**Items from a data source:**
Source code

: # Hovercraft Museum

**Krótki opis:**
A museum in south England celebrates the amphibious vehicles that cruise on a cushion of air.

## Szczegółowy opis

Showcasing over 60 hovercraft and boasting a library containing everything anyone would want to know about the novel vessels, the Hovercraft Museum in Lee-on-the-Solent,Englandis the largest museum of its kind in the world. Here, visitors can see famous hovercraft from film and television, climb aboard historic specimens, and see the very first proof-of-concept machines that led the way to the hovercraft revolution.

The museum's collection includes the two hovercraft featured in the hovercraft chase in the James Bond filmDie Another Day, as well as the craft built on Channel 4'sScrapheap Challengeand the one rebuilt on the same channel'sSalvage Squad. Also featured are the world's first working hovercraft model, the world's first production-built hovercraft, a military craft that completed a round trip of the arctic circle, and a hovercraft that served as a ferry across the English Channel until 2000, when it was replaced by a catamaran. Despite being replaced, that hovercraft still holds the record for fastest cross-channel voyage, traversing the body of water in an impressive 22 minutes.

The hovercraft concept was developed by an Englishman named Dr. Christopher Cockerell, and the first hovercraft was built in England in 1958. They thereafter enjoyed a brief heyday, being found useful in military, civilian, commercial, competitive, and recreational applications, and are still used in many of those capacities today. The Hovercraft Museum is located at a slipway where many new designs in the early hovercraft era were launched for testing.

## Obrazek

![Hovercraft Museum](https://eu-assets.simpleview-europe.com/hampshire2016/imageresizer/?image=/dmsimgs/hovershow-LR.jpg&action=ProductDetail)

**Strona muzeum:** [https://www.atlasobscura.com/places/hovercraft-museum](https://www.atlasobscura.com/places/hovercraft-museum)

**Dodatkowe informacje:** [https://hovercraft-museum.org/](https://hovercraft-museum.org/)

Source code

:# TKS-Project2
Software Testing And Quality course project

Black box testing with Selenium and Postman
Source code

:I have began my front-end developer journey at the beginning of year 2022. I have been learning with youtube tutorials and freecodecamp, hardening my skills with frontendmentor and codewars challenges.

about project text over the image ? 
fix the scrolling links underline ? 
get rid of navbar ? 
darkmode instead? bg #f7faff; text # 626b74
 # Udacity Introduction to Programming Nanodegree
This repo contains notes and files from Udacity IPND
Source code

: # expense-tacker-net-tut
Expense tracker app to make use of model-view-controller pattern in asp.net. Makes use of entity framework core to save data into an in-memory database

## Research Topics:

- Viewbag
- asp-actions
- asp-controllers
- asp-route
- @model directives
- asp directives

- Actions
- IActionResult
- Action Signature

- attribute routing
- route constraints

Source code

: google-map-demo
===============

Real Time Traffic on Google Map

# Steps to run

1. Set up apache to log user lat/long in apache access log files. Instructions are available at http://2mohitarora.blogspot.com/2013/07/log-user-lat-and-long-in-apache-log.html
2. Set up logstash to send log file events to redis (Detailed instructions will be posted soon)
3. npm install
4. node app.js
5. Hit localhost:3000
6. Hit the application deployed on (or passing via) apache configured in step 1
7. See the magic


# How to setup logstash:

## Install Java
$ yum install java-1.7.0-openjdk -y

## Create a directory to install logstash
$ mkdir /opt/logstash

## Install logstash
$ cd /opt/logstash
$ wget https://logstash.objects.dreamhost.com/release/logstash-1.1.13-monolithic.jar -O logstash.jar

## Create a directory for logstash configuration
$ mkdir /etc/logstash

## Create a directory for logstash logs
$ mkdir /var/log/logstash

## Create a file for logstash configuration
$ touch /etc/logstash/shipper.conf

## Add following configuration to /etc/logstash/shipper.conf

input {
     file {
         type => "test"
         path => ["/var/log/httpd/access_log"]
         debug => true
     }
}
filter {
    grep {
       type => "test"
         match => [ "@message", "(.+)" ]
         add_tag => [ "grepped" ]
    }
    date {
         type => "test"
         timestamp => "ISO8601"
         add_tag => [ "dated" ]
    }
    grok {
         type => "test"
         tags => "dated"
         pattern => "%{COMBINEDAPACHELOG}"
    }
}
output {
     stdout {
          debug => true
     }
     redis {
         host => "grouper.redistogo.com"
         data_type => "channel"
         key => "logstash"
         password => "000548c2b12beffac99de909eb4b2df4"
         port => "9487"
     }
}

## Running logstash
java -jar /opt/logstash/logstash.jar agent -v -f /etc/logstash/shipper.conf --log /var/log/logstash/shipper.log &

**WHAT TO PRODUCE:** An exact copy of the lines above between the line holding "# Hovercraft Museum" and the line holding "## Szczegółowy opis", inclusive, is the whole answer.

**ANSWER FOR THE TASK:**
: # Hovercraft Museum

**Krótki opis:**
A museum in south England celebrates the amphibious vehicles that cruise on a cushion of air.

## Szczegółowy opis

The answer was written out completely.